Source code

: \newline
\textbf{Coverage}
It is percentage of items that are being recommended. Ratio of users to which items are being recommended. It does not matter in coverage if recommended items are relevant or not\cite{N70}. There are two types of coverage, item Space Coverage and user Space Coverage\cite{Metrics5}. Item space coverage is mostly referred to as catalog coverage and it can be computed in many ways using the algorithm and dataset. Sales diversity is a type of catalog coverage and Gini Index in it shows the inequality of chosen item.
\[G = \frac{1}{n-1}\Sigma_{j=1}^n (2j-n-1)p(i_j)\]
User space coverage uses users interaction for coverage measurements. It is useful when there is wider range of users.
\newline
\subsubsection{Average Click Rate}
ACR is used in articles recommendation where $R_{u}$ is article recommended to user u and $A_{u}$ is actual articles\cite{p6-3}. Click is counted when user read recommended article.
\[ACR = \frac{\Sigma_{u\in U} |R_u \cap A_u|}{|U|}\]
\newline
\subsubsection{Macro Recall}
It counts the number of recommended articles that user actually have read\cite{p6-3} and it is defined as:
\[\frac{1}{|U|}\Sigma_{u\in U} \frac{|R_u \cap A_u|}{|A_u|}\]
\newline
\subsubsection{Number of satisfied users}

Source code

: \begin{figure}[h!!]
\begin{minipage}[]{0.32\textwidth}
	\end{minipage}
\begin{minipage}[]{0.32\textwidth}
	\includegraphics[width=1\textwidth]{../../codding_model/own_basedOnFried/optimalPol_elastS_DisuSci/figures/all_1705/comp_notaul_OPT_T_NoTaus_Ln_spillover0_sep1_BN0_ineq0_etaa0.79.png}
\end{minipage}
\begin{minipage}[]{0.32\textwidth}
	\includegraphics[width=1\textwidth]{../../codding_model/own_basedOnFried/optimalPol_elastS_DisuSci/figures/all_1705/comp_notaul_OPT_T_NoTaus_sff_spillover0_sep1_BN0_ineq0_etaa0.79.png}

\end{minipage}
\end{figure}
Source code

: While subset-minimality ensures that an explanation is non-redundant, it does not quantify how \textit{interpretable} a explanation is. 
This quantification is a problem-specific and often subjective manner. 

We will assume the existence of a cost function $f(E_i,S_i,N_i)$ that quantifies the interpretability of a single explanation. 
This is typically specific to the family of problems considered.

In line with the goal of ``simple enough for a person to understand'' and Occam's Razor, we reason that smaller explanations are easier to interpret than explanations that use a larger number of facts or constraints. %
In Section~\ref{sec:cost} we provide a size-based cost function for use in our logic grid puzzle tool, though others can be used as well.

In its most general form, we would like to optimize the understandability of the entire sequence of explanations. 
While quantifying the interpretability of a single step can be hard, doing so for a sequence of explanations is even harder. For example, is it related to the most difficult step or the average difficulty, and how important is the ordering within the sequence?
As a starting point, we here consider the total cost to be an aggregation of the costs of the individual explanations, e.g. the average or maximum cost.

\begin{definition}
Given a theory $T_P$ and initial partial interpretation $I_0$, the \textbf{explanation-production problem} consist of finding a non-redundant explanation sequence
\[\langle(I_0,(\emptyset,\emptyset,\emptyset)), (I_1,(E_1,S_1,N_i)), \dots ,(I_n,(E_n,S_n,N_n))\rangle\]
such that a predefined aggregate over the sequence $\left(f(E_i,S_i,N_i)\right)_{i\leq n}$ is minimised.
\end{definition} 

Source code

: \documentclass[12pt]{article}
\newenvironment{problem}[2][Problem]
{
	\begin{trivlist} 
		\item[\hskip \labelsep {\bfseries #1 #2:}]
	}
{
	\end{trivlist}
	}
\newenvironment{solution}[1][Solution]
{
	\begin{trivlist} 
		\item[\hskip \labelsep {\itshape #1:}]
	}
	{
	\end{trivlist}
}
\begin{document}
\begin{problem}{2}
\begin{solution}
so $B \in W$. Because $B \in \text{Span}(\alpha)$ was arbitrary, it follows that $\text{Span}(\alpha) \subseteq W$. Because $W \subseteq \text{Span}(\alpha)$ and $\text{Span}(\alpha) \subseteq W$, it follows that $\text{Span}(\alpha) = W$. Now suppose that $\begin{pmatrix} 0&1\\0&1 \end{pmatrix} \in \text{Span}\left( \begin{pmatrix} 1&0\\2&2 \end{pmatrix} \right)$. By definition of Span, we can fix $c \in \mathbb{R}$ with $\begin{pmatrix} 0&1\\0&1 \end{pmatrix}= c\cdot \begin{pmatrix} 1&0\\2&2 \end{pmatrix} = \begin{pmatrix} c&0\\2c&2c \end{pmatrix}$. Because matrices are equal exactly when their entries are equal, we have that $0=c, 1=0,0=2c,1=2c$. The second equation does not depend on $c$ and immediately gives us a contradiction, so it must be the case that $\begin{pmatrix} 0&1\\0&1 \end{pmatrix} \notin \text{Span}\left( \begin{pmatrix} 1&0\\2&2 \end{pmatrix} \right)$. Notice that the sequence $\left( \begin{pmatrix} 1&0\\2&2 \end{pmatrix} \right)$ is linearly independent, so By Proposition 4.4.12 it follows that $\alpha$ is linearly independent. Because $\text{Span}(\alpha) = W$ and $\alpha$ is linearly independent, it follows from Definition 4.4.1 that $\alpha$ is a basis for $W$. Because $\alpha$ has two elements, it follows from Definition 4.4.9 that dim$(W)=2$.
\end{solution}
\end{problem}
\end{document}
= = = =
Return every line from the entries above that contains the word "single".

**ANSWER**
We will assume the existence of a cost function $f(E_i,S_i,N_i)$ that quantifies the interpretability of a single explanation. 
While quantifying the interpretability of a single step can be hard, doing so for a sequence of explanations is even harder. For example, is it related to the most difficult step or the average difficulty, and how important is the ordering within the sequence?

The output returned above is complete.